03.07.2024 2,5 Min. Lesedauer

Trotz einer Reihe von Änderungen hält die Kritik am geplanten Medizinforschungsgesetz (MFG) an. „Insgesamt erhalten wir einen faulen Kompromiss, der kompliziert und strategieanfällig ist“, kommentierte die Vorstandsvorsitzende des AOK-Bundesverbandes, Carola Reimann, die heute vom Gesundheitsausschuss des Bundestags empfohlene Gesetzesvorlage. Die AOK und der Verband der Ersatzkassen (Vdek) forderten beide, die vertraulichen Erstattungsbeträge für Arzneimittel komplett aus dem Entwurf zu streichen und wandten sich auch gegen ein Aufweichen der sogenannten Amnog-Leitplanken. Mit der Gesetzesnovelle soll der Standort Deutschland für Arzneimittelhersteller attraktiver werden. Am Donnerstagnachmittag ist die Beratung und Verabschiedung des Entwurfs im Parlament vorgesehen.

Nach einem zähen Streit hatte sich die Ampelkoalition auf einen Kompromiss bei den umstrittenen Geheimpreisen geeinigt. So sollen Pharmaunternehmen zwar weiterhin mit dem Spitzenverband der gesetzlichen Krankenversicherung vertrauliche Erstattungsbeträge bei Arzneimitteln mit neuen Wirkstoffen aushandeln können. Dies wird jedoch an mehrere Bedingungen geknüpft. So müssen Hersteller einen zusätzlichen Abschlag von neun Prozent gewähren, wenn der Preis geheim bleiben soll. Gleichzeitig befristet eine Sunset-Klausel die Option für vertrauliche Erstattungsbeträge bis Ende Juni 2028.

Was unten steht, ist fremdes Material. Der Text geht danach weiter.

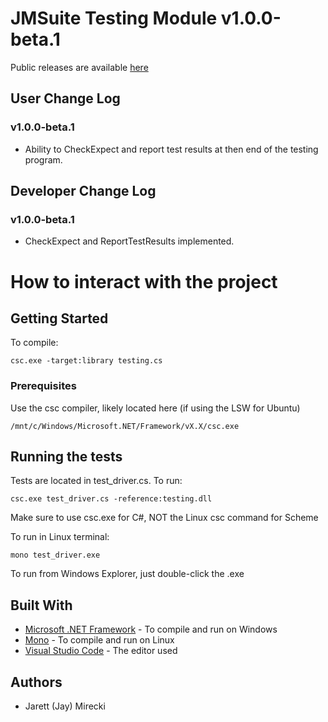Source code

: # JMSuite Testing Module v1.0.0-beta.1
Public releases are available [here](https://github.com/jaymirecki/JMSuite-releases)

## User Change Log
### v1.0.0-beta.1
* Ability to CheckExpect and report test results at then end of the testing program.

## Developer Change Log
### v1.0.0-beta.1
* CheckExpect and ReportTestResults implemented.

# How to interact with the project
## Getting Started

To compile: 
```
csc.exe -target:library testing.cs
```

### Prerequisites

Use the csc compiler, likely located here (if using the LSW for Ubuntu)

```
/mnt/c/Windows/Microsoft.NET/Framework/vX.X/csc.exe
```

## Running the tests

Tests are located in test_driver.cs. To run:

```
csc.exe test_driver.cs -reference:testing.dll
```
Make sure to use csc.exe for C#, NOT the Linux csc command for Scheme

To run in Linux terminal: 
```
mono test_driver.exe
```
To run from Windows Explorer, just double-click the .exe

## Built With

* [Microsoft .NET Framework](https://dotnet.microsoft.com/download/dotnet-framework-runtime/net472) - To compile and run on Windows
* [Mono](https://www.mono-project.com/download/stable/) - To compile and run on Linux
* [Visual Studio Code](https://code.visualstudio.com/) - The editor used

## Authors

* Jarett (Jay) Mirecki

„Trotz eindringlicher Warnungen vor Kostensteigerungen und Intransparenz wird die Ampel nun wohl doch die Geheimpreise beschließen“, kritisierte Reimann. Firmeninteressen und Standortfragen würden höher bewertet als die Bezahlbarkeit der Versorgung. Auch dem Aufweichen der Amnog-Leitplanken erteilte Reimann eine Absage. Es sei „mehr als irritierend“, dass funktionierende Preisbremsen nicht mehr gelten sollten. Die gesetzlichen Krankenkassen seien nicht dazu da, „Standortpolitik mit Beitragsgeldern zu finanzieren“, monierte Vdek-Chefin Ulrike Elsner. Angesichts dramatisch steigender Arzneipreise solle an den Leitplanken festgehalten werden.

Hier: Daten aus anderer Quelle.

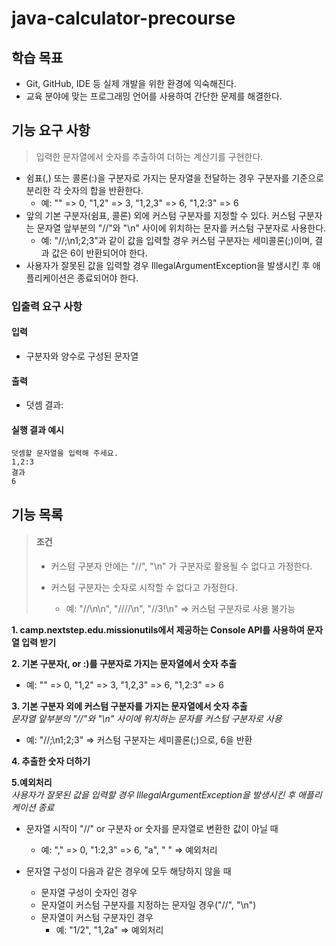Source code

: # java-calculator-precourse

## 학습 목표
* Git, GitHub, IDE 등 실제 개발을 위한 환경에 익숙해진다.
* 교육 분야에 맞는 프로그래밍 언어를 사용하여 간단한 문제를 해결한다.




## 기능 요구 사항
> 입력한 문자열에서 숫자를 추출하여 더하는 계산기를 구현한다.

- 쉼표(,) 또는 콜론(:)을 구분자로 가지는 문자열을 전달하는 경우 구분자를 기준으로 분리한 각 숫자의 합을 반환한다.
  - 예: "" => 0, "1,2" => 3, "1,2,3" => 6, "1,2:3" => 6
- 앞의 기본 구분자(쉼표, 콜론) 외에 커스텀 구분자를 지정할 수 있다. 커스텀 구분자는 문자열 앞부분의 "//"와 "\n" 사이에 위치하는 문자를 커스텀 구분자로 사용한다.
  - 예: "//;\n1;2;3"과 같이 값을 입력할 경우 커스텀 구분자는 세미콜론(;)이며, 결과 값은 6이 반환되어야 한다.
- 사용자가 잘못된 값을 입력할 경우 IllegalArgumentException을 발생시킨 후 애플리케이션은 종료되어야 한다.


### 입출력 요구 사항
#### 입력
- 구분자와 양수로 구성된 문자열
#### 출력
- 덧셈 결과:


#### 실행 결과 예시
```
덧셈할 문자열을 입력해 주세요.  
1,2:3  
결과  
6
```


## 기능 목록
> #### 조건
> - 커스텀 구분자 안에는 "//", "\n" 가 구분자로 활용될 수 없다고 가정한다.  
> - 커스텀 구분자는 숫자로 시작할 수 없다고 가정한다.
>   
>   - 예: "//\n\n", "////\n", "//3!\n" => 커스텀 구분자로 사용 불가능  


**1. camp.nextstep.edu.missionutils에서 제공하는 Console API를 사용하여 문자열 입력 받기**  


**2. 기본 구분자(, or :)를 구분자로 가지는 문자열에서 숫자 추출**  
 - 예: "" => 0, "1,2" => 3, "1,2,3" => 6, "1,2:3" => 6  


**3. 기본 구분자 외에 커스텀 구분자를 가지는 문자열에서 숫자 추출**  
*문자열 앞부분의 "//"와 "\n" 사이에 위치하는 문자를 커스텀 구분자로 사용*  
 - 예: "//;\n1;2;3" => 커스텀 구분자는 세미콜론(;)으로, 6을 반환  


**4. 추출한 숫자 더하기**  


**5.예외처리**  
*사용자가 잘못된 값을 입력할 경우 IllegalArgumentException을 발생시킨 후 애플리케이션 종료*  
 - 문자열 시작이 "//" or 구분자 or 숫자를 문자열로 변환한 값이 아닐 때  
    - 예: "," => 0, "1:2,3" => 6, "a", " " => 예외처리  
  
 
 - 문자열 구성이 다음과 같은 경우에 모두 해당하지 않을 때
    - 문자열 구성이 숫자인 경우  
    - 문자열이 커스텀 구분자를 지정하는 문자일 경우("//", "\n")
    - 문자열이 커스텀 구분자인 경우
        - 예:  "1/2", "1,2a" => 예외처리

Grünen-Gesundheitspolitikerin Paula Piechotta wertete die parlamentarischen Nachverhandlungen der Fraktionen beim MFG als Erfolg. Man habe den „unsäglichen Vorschlag geheimer Arzneimittelpreise als Parlament stark zurechtgestutzt“, schrieb sie auf X. Der Verband der forschenden Pharma-Unternehmen (vfa) lobte, dass Gesetz verbessere die Rahmenbedingungen für die Entwicklung von Arzneimitteln in Deutschland. Der Bundesverband der Pharmazeutischen Industrie (BPI) begrüßte die Amnog-Ausnahmeregelung. (at)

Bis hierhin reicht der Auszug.